■ **YOUR TASK**: The data must be transcribed exactly, with no line missing.

..............................

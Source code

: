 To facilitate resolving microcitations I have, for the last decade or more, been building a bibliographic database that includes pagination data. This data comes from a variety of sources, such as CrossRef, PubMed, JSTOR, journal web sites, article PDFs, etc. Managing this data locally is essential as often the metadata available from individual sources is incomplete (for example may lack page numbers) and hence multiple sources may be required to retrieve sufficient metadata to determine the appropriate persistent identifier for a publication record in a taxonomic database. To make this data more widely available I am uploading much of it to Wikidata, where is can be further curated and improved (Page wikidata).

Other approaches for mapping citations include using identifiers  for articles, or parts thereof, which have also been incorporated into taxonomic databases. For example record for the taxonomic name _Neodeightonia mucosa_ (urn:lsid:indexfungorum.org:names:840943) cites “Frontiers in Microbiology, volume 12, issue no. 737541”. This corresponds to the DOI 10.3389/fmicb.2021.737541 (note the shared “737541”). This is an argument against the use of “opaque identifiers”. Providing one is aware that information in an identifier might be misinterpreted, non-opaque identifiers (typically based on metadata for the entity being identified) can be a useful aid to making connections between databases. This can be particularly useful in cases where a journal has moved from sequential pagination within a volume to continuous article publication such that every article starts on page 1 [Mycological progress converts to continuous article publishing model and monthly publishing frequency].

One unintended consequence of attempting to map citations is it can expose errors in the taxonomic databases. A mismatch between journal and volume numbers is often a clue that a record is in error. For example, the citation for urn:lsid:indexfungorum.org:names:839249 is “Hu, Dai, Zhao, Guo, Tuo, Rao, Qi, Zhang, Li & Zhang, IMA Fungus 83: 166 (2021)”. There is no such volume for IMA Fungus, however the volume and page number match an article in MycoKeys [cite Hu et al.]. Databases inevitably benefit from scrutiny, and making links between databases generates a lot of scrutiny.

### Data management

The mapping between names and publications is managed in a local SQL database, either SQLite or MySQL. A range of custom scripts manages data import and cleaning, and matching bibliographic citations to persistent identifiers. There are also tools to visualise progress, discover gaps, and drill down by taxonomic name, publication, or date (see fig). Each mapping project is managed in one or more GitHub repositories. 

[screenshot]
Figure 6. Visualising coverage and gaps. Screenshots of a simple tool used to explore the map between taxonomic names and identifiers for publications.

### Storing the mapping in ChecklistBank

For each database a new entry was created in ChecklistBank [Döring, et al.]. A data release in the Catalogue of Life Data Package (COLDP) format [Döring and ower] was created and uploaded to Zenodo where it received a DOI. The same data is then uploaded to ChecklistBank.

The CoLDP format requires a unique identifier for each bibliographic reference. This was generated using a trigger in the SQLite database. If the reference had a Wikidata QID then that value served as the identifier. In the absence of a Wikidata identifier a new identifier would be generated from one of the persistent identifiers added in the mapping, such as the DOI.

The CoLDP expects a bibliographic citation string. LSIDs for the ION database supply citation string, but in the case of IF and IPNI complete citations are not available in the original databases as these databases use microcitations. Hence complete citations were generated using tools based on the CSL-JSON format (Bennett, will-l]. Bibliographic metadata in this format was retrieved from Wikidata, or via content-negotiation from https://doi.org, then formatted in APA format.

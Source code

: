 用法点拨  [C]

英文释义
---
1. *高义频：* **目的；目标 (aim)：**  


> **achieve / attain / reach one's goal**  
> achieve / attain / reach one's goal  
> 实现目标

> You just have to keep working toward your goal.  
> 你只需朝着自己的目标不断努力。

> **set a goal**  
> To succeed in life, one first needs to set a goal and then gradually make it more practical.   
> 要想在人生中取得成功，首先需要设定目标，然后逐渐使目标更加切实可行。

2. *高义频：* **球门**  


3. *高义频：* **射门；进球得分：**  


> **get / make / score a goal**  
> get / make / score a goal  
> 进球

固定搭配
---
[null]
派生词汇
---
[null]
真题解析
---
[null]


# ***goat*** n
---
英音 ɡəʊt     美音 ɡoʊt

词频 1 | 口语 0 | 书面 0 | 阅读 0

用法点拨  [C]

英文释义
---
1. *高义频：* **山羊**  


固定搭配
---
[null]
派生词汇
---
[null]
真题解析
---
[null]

..............................

■ **ANSWER SPACE**:
Source code

: To facilitate resolving microcitations I have, for the last decade or more, been building a bibliographic database that includes pagination data. This data comes from a variety of sources, such as CrossRef, PubMed, JSTOR, journal web sites, article PDFs, etc. Managing this data locally is essential as often the metadata available from individual sources is incomplete (for example may lack page numbers) and hence multiple sources may be required to retrieve sufficient metadata to determine the appropriate persistent identifier for a publication record in a taxonomic database. To make this data more widely available I am uploading much of it to Wikidata, where is can be further curated and improved (Page wikidata).

Other approaches for mapping citations include using identifiers  for articles, or parts thereof, which have also been incorporated into taxonomic databases. For example record for the taxonomic name _Neodeightonia mucosa_ (urn:lsid:indexfungorum.org:names:840943) cites “Frontiers in Microbiology, volume 12, issue no. 737541”. This corresponds to the DOI 10.3389/fmicb.2021.737541 (note the shared “737541”). This is an argument against the use of “opaque identifiers”. Providing one is aware that information in an identifier might be misinterpreted, non-opaque identifiers (typically based on metadata for the entity being identified) can be a useful aid to making connections between databases. This can be particularly useful in cases where a journal has moved from sequential pagination within a volume to continuous article publication such that every article starts on page 1 [Mycological progress converts to continuous article publishing model and monthly publishing frequency].

One unintended consequence of attempting to map citations is it can expose errors in the taxonomic databases. A mismatch between journal and volume numbers is often a clue that a record is in error. For example, the citation for urn:lsid:indexfungorum.org:names:839249 is “Hu, Dai, Zhao, Guo, Tuo, Rao, Qi, Zhang, Li & Zhang, IMA Fungus 83: 166 (2021)”. There is no such volume for IMA Fungus, however the volume and page number match an article in MycoKeys [cite Hu et al.]. Databases inevitably benefit from scrutiny, and making links between databases generates a lot of scrutiny.

### Data management

The mapping between names and publications is managed in a local SQL database, either SQLite or MySQL. A range of custom scripts manages data import and cleaning, and matching bibliographic citations to persistent identifiers. There are also tools to visualise progress, discover gaps, and drill down by taxonomic name, publication, or date (see fig). Each mapping project is managed in one or more GitHub repositories. 

[screenshot]
Figure 6. Visualising coverage and gaps. Screenshots of a simple tool used to explore the map between taxonomic names and identifiers for publications.

### Storing the mapping in ChecklistBank

For each database a new entry was created in ChecklistBank [Döring, et al.]. A data release in the Catalogue of Life Data Package (COLDP) format [Döring and ower] was created and uploaded to Zenodo where it received a DOI. The same data is then uploaded to ChecklistBank.

The CoLDP format requires a unique identifier for each bibliographic reference. This was generated using a trigger in the SQLite database. If the reference had a Wikidata QID then that value served as the identifier. In the absence of a Wikidata identifier a new identifier would be generated from one of the persistent identifiers added in the mapping, such as the DOI.

The CoLDP expects a bibliographic citation string. LSIDs for the ION database supply citation string, but in the case of IF and IPNI complete citations are not available in the original databases as these databases use microcitations. Hence complete citations were generated using tools based on the CSL-JSON format (Bennett, will-l]. Bibliographic metadata in this format was retrieved from Wikidata, or via content-negotiation from https://doi.org, then formatted in APA format.

Source code

: 用法点拨  [C]

英文释义
---
1. *高义频：* **目的；目标 (aim)：**  


> **achieve / attain / reach one's goal**  
> achieve / attain / reach one's goal  
> 实现目标

> You just have to keep working toward your goal.  
> 你只需朝着自己的目标不断努力。

> **set a goal**  
> To succeed in life, one first needs to set a goal and then gradually make it more practical.   
> 要想在人生中取得成功，首先需要设定目标，然后逐渐使目标更加切实可行。

2. *高义频：* **球门**  


3. *高义频：* **射门；进球得分：**  


> **get / make / score a goal**  
> get / make / score a goal  
> 进球

固定搭配
---
[null]
派生词汇
---
[null]
真题解析
---
[null]


# ***goat*** n
---
英音 ɡəʊt     美音 ɡoʊt

词频 1 | 口语 0 | 书面 0 | 阅读 0

用法点拨  [C]

英文释义
---
1. *高义频：* **山羊**  


固定搭配
---
[null]
派生词汇
---
[null]
真题解析
---
[null]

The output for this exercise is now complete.